- 2023: mass outreach campaign launch. 47 accounts banned in 2 weeks. $16,400 in losses.
- Cause #1: DC proxies instead of residential (didn't know the difference).
- Cause #2: Identical fingerprint across all accounts (copy-paste TDATA).
- Cause #3: Instant launch with no warmup and burst sending.
- All three causes are reliably caught by SpamBot 2026. This is not a fluke, it's a pattern.
This article is one of the most uncomfortable for me. It's honest, and it doesn't end with a flattering "bought TG:ON and solved everything". TG:ON didn't exist back then — it was born out of this story.
Fall 2023. Me and my partner launch our first campaign on Telegram based on offers we'd sourced. Infrastructure budget — $20,000. Purchased accounts — 50. Proxies — DC (the cheapest). Software — a homegrown sender on pyrogram without any particular sophistication. The plan — follow the playbook from a "specialist" course we had taken.
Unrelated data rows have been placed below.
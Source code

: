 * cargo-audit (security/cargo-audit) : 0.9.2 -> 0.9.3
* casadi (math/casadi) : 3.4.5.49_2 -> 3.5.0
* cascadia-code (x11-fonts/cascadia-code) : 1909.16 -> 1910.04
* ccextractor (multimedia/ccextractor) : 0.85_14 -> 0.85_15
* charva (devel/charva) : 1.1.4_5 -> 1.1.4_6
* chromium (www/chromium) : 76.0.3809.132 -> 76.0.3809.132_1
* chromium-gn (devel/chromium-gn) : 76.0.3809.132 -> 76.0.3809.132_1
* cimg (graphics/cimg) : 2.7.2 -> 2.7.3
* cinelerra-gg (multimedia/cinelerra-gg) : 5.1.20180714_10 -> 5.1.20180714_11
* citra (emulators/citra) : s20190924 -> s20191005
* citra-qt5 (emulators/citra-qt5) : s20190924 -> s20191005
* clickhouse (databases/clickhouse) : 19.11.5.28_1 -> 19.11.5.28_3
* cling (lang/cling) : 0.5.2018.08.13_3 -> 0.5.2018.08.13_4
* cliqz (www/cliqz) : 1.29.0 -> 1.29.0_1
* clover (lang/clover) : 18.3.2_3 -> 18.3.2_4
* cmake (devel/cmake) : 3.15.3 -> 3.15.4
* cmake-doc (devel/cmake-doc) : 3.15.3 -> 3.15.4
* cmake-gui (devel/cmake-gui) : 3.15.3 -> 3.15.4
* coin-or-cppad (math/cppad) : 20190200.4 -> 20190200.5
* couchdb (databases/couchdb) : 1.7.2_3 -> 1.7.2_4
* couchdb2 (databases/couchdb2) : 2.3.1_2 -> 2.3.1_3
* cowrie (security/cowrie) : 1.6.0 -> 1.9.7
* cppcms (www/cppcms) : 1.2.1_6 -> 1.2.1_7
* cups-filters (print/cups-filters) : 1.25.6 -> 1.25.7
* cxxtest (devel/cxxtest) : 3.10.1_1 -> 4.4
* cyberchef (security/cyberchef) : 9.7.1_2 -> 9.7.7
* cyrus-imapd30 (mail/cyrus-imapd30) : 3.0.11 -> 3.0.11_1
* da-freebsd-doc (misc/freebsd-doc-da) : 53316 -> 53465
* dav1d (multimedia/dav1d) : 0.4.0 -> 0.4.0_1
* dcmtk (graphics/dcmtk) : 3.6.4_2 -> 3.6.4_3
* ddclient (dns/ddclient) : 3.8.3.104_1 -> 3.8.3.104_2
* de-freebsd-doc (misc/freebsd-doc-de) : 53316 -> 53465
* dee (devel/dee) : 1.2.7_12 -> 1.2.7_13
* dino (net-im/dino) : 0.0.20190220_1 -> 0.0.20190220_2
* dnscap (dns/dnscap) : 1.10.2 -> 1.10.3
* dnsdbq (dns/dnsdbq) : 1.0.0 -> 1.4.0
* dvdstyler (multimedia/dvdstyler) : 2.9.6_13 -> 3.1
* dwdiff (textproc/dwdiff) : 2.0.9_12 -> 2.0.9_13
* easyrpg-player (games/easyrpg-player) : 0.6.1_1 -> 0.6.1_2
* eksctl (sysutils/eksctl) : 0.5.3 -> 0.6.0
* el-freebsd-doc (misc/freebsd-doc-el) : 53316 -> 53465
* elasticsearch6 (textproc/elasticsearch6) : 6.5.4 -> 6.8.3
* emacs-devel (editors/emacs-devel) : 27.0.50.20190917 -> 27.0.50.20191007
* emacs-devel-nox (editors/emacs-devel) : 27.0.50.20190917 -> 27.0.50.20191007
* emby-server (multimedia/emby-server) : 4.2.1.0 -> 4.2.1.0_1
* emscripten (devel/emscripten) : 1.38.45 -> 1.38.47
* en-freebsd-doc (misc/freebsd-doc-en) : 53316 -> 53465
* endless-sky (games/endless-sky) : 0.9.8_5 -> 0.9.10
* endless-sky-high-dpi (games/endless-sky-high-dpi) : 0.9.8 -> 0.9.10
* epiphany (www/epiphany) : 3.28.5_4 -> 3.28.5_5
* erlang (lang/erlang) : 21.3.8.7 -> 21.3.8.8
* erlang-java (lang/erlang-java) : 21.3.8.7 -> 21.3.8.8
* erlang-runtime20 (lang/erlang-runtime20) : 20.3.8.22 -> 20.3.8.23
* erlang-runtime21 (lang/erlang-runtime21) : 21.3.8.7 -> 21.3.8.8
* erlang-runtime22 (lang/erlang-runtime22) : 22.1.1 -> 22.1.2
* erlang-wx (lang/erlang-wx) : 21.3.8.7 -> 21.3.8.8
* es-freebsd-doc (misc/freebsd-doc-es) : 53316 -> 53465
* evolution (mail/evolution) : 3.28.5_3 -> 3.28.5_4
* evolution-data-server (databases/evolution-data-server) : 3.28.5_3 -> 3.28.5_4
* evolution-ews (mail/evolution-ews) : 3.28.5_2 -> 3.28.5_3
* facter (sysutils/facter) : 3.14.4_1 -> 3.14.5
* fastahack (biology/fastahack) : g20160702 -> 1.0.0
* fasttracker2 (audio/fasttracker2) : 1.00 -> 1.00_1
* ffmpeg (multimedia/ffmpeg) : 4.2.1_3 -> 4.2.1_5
Over 2 weeks, 47 out of 50 accounts get banned. The three remaining run for a week and also get banned. The budget burns completely. No account refunds (they don't refund them). The course playbook — doesn't work.
Then — six months of post-mortem: what we did wrong. Out of that grew the team that now builds TG:ON. But the specific lessons from that first mistake — below.
DC proxies: $1/account/month difference, price — the entire budget
I went with cheap datacenter proxies (~$2/account/month) instead of residential (~$10-15/account/month). It seemed like — the difference is trivial, "a proxy is a proxy".
What I didn't know: Telegram looks at the ASN (autonomous system). IP addresses are split into ranges — datacenter (DigitalOcean, OVH, AWS, Vultr) and residential (Comcast, Deutsche Telekom, Rostelecom). Datacenter ranges are known and prioritized for SpamBot scanning.
When 50 accounts in one session send from DigitalOcean IPs, SpamBot sees:
- 50 different phone numbers
- All from the same IP class (ASN 14061 — DigitalOcean)
- All sending first messages to strangers
- All with nearly identical cadence
Result — group flag. Bans come in waves, 8-12 accounts per day. By the end of the second week — almost nothing left.
Bottom line: saving $8-13/month × 50 accounts = $400-650/month. Loss — the entire $16K budget plus a blown campaign. ROI of the savings: minus 50×.
Copy-paste TDATA: one fingerprint across the whole farm
When you buy accounts, the seller hands over a TDATA folder (Telegram Desktop session data). Among other things, these files contain:
app_version— Telegram client version (e.g., "4.8.11")device_model— device model (e.g., "Desktop Windows 10")system_version— OSlang_code— interface language- Session-specific tokens and encryption keys
My 2023 code imported all 50 TDATA folders as-is, without modification. What happened: all 50 accounts sent with absolutely identical device_model, app_version, system_version. From one version of one Telegram Desktop client.
SpamBot reads these fields. When it sees a cluster of 50 "devices" with identical characteristics — that's not "random correlation", that's a farm signal.
The right solution: randomize device fingerprint per account and keep it stable. Meaning account #17 always has "Samsung Galaxy S21 / Android 13 / lang_en", account #34 — "iPhone 14 / iOS 16.5 / lang_ru", and this doesn't change between sessions.
Instant start + burst: zero warmup
The third mistake is the most mundane and the most common. We activated the accounts and on the same day launched mass sending. 100+ messages per account in the first hour of "commercial activity".
What Telegram saw:
- Phone number activation (SIM just purchased, 0 history)
- First login
- 0 incoming / outgoing messages with contacts
- Suddenly — 100+ outgoing to strangers
This is a textbook bot profile in the eyes of anti-spam. Fresh account + zero organic activity + outgoing burst = instant flag.
What should have been done: 3-5 days of behavioral warmup. Not "aging", but activity — scrolling, reading, reactions, occasional messages to acquaintances. The account accumulates a "trust score" through behavior. Then you can carefully start outreach from it.
Effect of three mistakes: multiplicative
Each mistake on its own raises ban risk by ~30-50%. But they don't add up, they multiply. Three mistakes at once — ~95% probability of a ban within 2 weeks.
Tactical lessons
If I could go back to 2023 with today's knowledge:
- Residential proxies from day one. $10/month/account is not "optimization" — it's a baseline requirement.
- Unique fingerprints. A script that randomizes
app_version/device_modelfrom a real population and locks it for each account. - 3-5 days of warmup with behavioral actions (not passive aging). A service that simulates real activity.
- Small batches: start with 5-10 accounts, watch the bounce rate, then scale. Don't launch all 50 at once.
- Rate limits: 30-40 messages/hour/account max. Not 100+.
These 5 rules are what's now built into TG:ON out of the box. Not because we "invented" them, but because we paid $16,400 for the understanding.